The old man went on about how, because of the conflict, he moved to the east to a Kumeyaay village with Aponi and lived with the native tribe for several years until after the United States had claimed California during the Mexican war and made it a state in 1850.
He told of the life in a tribe’s village and related when the unrest had settled down for a while, how he and Aponi had moved back into the town and how he began to acquire land. He explained to Buck that was when he and Don Juan Forster began to do some business together and how his daughter, Ayana, Buck’s mother had met his father, Marcos.
And the old man took him to the peak southeast of town to the grave at the crest where Aponi was buried with the rites of the Kumeyaay, how she had come down with an unknown disease and, in spite of the spells and prayers of the Kumeyaay shaman and fighting the illness for a week, Aponi passed away. At the grave site, looking out over the Pacific, the old man cried again.
For a fortnight, the grandfather and grandson traveled all over the area, to the Kumeyaay village in the east, to the newly established border with Mexico, along the coast and tidelands, and fished in the bay. The old man with the help of his Kumeyaay family, taught the young lad some of the Kumeyaay language.
The boy could tell the old man’s health was failing. He knew the old man was making an effort to do all the things that they were doing, and the old man was doing it because he wanted Samuel to know all he could learn about his grandfather. Buck was glad he was learning about the old man’s life, but he was concerned about his health.
The day before Ayana was sending the vaquero back with the carriage, Buck packed his clothes and gear. He would be leaving the day after the vaquero arrived. After packing, he walked into the old man’s bedroom to say goodnight.

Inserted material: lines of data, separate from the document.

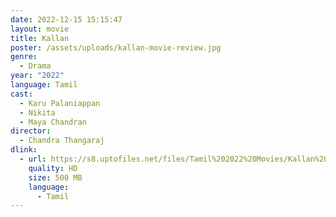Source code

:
 ```yaml
---
date: 2022-12-15 15:15:47
layout: movie
title: Kallan
poster: /assets/uploads/kallan-movie-review.jpg
genre:
  - Drama
year: "2022"
language: Tamil
cast:
  - Karu Palaniappan
  - Nikita
  - Maya Chandran
director:
  - Chandra Thangaraj
dlink:
  - url: https://s8.uptofiles.net/files/Tamil%202022%20Movies/Kallan%20(2022)/Kallan%20(Original)/Kallan%20(640x360)/Kallan%202022%20HD.mp4
    quality: HD
    size: 500 MB
    language:
      - Tamil
---
```

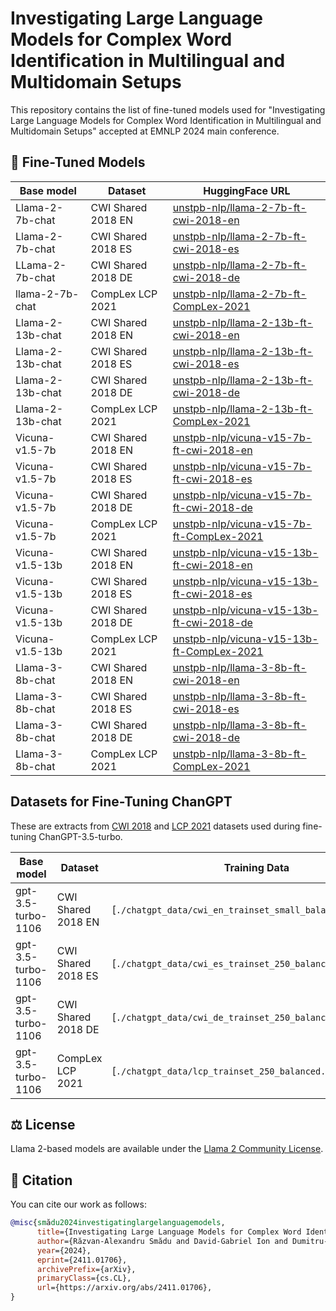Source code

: # Investigating Large Language Models for Complex Word Identification in Multilingual and Multidomain Setups

This repository contains the list of fine-tuned models used for "Investigating Large Language Models for Complex Word Identification in Multilingual and Multidomain Setups" accepted at EMNLP 2024 main conference.

## 🚀 Fine-Tuned Models

| Base model | Dataset | HuggingFace URL |
|------------|---------|-----------------|
| Llama-2-7b-chat | CWI Shared 2018 EN | [unstpb-nlp/llama-2-7b-ft-cwi-2018-en](https://huggingface.co/unstpb-nlp/llama-2-7b-ft-cwi-2018-en)  |
| Llama-2-7b-chat | CWI Shared 2018 ES | [unstpb-nlp/llama-2-7b-ft-cwi-2018-es](https://huggingface.co/unstpb-nlp/llama-2-7b-ft-cwi-2018-es)  |
| LLama-2-7b-chat | CWI Shared 2018 DE | [unstpb-nlp/llama-2-7b-ft-cwi-2018-de](https://huggingface.co/unstpb-nlp/llama-2-7b-ft-cwi-2018-de)  |
| llama-2-7b-chat | CompLex LCP 2021   | [unstpb-nlp/llama-2-7b-ft-CompLex-2021](https://huggingface.co/unstpb-nlp/llama-2-7b-ft-CompLex-2021)  |
| Llama-2-13b-chat | CWI Shared 2018 EN | [unstpb-nlp/llama-2-13b-ft-cwi-2018-en](https://huggingface.co/unstpb-nlp/llama-2-13b-ft-cwi-2018-en)  |
| Llama-2-13b-chat | CWI Shared 2018 ES | [unstpb-nlp/llama-2-13b-ft-cwi-2018-es](https://huggingface.co/unstpb-nlp/llama-2-13b-ft-cwi-2018-es)  |
| Llama-2-13b-chat | CWI Shared 2018 DE | [unstpb-nlp/llama-2-13b-ft-cwi-2018-de](https://huggingface.co/unstpb-nlp/llama-2-13b-ft-cwi-2018-de)  |
| Llama-2-13b-chat | CompLex LCP 2021   | [unstpb-nlp/llama-2-13b-ft-CompLex-2021](https://huggingface.co/unstpb-nlp/llama-2-13b-ft-CompLex-2021)  |
| Vicuna-v1.5-7b | CWI Shared 2018 EN | [unstpb-nlp/vicuna-v15-7b-ft-cwi-2018-en](https://huggingface.co/unstpb-nlp/vicuna-v15-7b-ft-cwi-2018-en)  |
| Vicuna-v1.5-7b | CWI Shared 2018 ES | [unstpb-nlp/vicuna-v15-7b-ft-cwi-2018-es](https://huggingface.co/unstpb-nlp/vicuna-v15-7b-ft-cwi-2018-es)  |
| Vicuna-v1.5-7b | CWI Shared 2018 DE | [unstpb-nlp/vicuna-v15-7b-ft-cwi-2018-de](https://huggingface.co/unstpb-nlp/vicuna-v15-7b-ft-cwi-2018-de)  |
| Vicuna-v1.5-7b | CompLex LCP 2021   | [unstpb-nlp/vicuna-v15-7b-ft-CompLex-2021](https://huggingface.co/unstpb-nlp/vicuna-v15-7b-ft-CompLex-2021)  |
| Vicuna-v1.5-13b | CWI Shared 2018 EN | [unstpb-nlp/vicuna-v15-13b-ft-cwi-2018-en](https://huggingface.co/unstpb-nlp/vicuna-v15-13b-ft-cwi-2018-en)  |
| Vicuna-v1.5-13b | CWI Shared 2018 ES | [unstpb-nlp/vicuna-v15-13b-ft-cwi-2018-es](https://huggingface.co/unstpb-nlp/vicuna-v15-13b-ft-cwi-2018-es)  |
| Vicuna-v1.5-13b | CWI Shared 2018 DE | [unstpb-nlp/vicuna-v15-13b-ft-cwi-2018-de](https://huggingface.co/unstpb-nlp/vicuna-v15-13b-ft-cwi-2018-de)  |
| Vicuna-v1.5-13b | CompLex LCP 2021   | [unstpb-nlp/vicuna-v15-13b-ft-CompLex-2021](https://huggingface.co/unstpb-nlp/vicuna-v15-13b-ft-CompLex-2021)  |
| Llama-3-8b-chat | CWI Shared 2018 EN | [unstpb-nlp/llama-3-8b-ft-cwi-2018-en](https://huggingface.co/unstpb-nlp/llama-3-8b-ft-cwi-2018-en)  |
| Llama-3-8b-chat | CWI Shared 2018 ES | [unstpb-nlp/llama-3-8b-ft-cwi-2018-es](https://huggingface.co/unstpb-nlp/llama-3-8b-ft-cwi-2018-es)  |
| Llama-3-8b-chat | CWI Shared 2018 DE | [unstpb-nlp/llama-3-8b-ft-cwi-2018-de](https://huggingface.co/unstpb-nlp/llama-3-8b-ft-cwi-2018-de)  |
| Llama-3-8b-chat | CompLex LCP 2021   | [unstpb-nlp/llama-3-8b-ft-CompLex-2021](https://huggingface.co/unstpb-nlp/llama-3-8b-ft-CompLex-2021)  |

## Datasets for Fine-Tuning ChanGPT 

These are extracts from [CWI 2018](https://sites.google.com/view/cwisharedtask2018/home) and [LCP 2021](https://sites.google.com/view/lcpsharedtask2021/home) datasets used during fine-tuning ChanGPT-3.5-turbo.

| Base model | Dataset | Training Data | Validation Data | Trained tokens | Epochs | Batch size | LR multiplier |
|------------|---------|---------------|-----------------|----------------|--------|------------|---------------|
| gpt-3.5-turbo-1106 | CWI Shared 2018 EN | [`./chatgpt_data/cwi_en_trainset_small_balanced_260.jsonl`] | [`./chatgpt_data/cwi_en_testset_90_balanced.jsonl`] | 163,749 | 3 | 1 | 2 |
| gpt-3.5-turbo-1106 | CWI Shared 2018 ES | [`./chatgpt_data/cwi_es_trainset_250_balanced.jsonl`] | [`./chatgpt_data/cwi_es_testset_250_balanced.jsonl`] | 224,784 | 3 | 1 | 2 |
| gpt-3.5-turbo-1106 | CWI Shared 2018 DE | [`./chatgpt_data/cwi_de_trainset_250_balanced.jsonl`] | [`./chatgpt_data/cwi_de_testset_200_balanced.jsonl`] | 218,364 | 3 | 1 | 2 |
| gpt-3.5-turbo-1106 | CompLex LCP 2021   | [`./chatgpt_data/lcp_trainset_250_balanced.jsonl`] | [`./chatgpt_data/lcp_testset_200_balanced.jsonl`] | 185,613 | 3 | 1 | 2 |

## ⚖️ License

Llama 2-based models are available under the [Llama 2 Community License](https://ai.meta.com/llama/license/).

## 📖 Citation

You can cite our work as follows:

```bib
@misc{smădu2024investigatinglargelanguagemodels,
      title={Investigating Large Language Models for Complex Word Identification in Multilingual and Multidomain Setups}, 
      author={Răzvan-Alexandru Smădu and David-Gabriel Ion and Dumitru-Clementin Cercel and Florin Pop and Mihaela-Claudia Cercel},
      year={2024},
      eprint={2411.01706},
      archivePrefix={arXiv},
      primaryClass={cs.CL},
      url={https://arxiv.org/abs/2411.01706}, 
}
```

The old man was wheezing and coughing but stopped when Buck entered the room. He motioned for the boy to sit in the chair next to the bed. When Buck was seated, the old man told him life was fading.
He then said to the boy, “If I make it to tomorrow before you leave, i have a request.”
Then the old man began a chant, a mixture of his native language and that of the Kumeyaay. Roughly translated he said:
Take me to the top of that mountain.
No, it’s better that I walk.
There’s a path I used to take there with Aponi
When we were young,
Oh yes, when we were young,
We walked those hills together,
Admiring the wildness of the land.
Every month or so,
We reached the top of that mountain
To gaze upon the great Pacific
And watch ships like
The bark that brought me here.
We survived hard times;
We walked and worshipped
These lands to acknowledge
Our survival was because of our union.
I would like one more time
To walk to the top of that mountain
And lay beside my beautiful Aponi
The old man closed his eyes. Buck knew his grandfather had died. He laid his head on the old man’s chest and cried for a while.
When the vaquero arrived the next evening, Buck related the events. The next day, he and vaquero put the old man in the carriage. They rode to the top of the mountain. They buried the old man next to Aponi.
Buck looked out over the Pacific and made a decision. He told the vaquero to go back to Santa Margarita y Las Flores.
“Tell mi madre what has happened. Tell her i am staying here in my grandfather’s house. I will write a letter for you to take to my parents. It will explain my decision and ask her and my father to come and visit.
“You see, this is my home with the old man now.”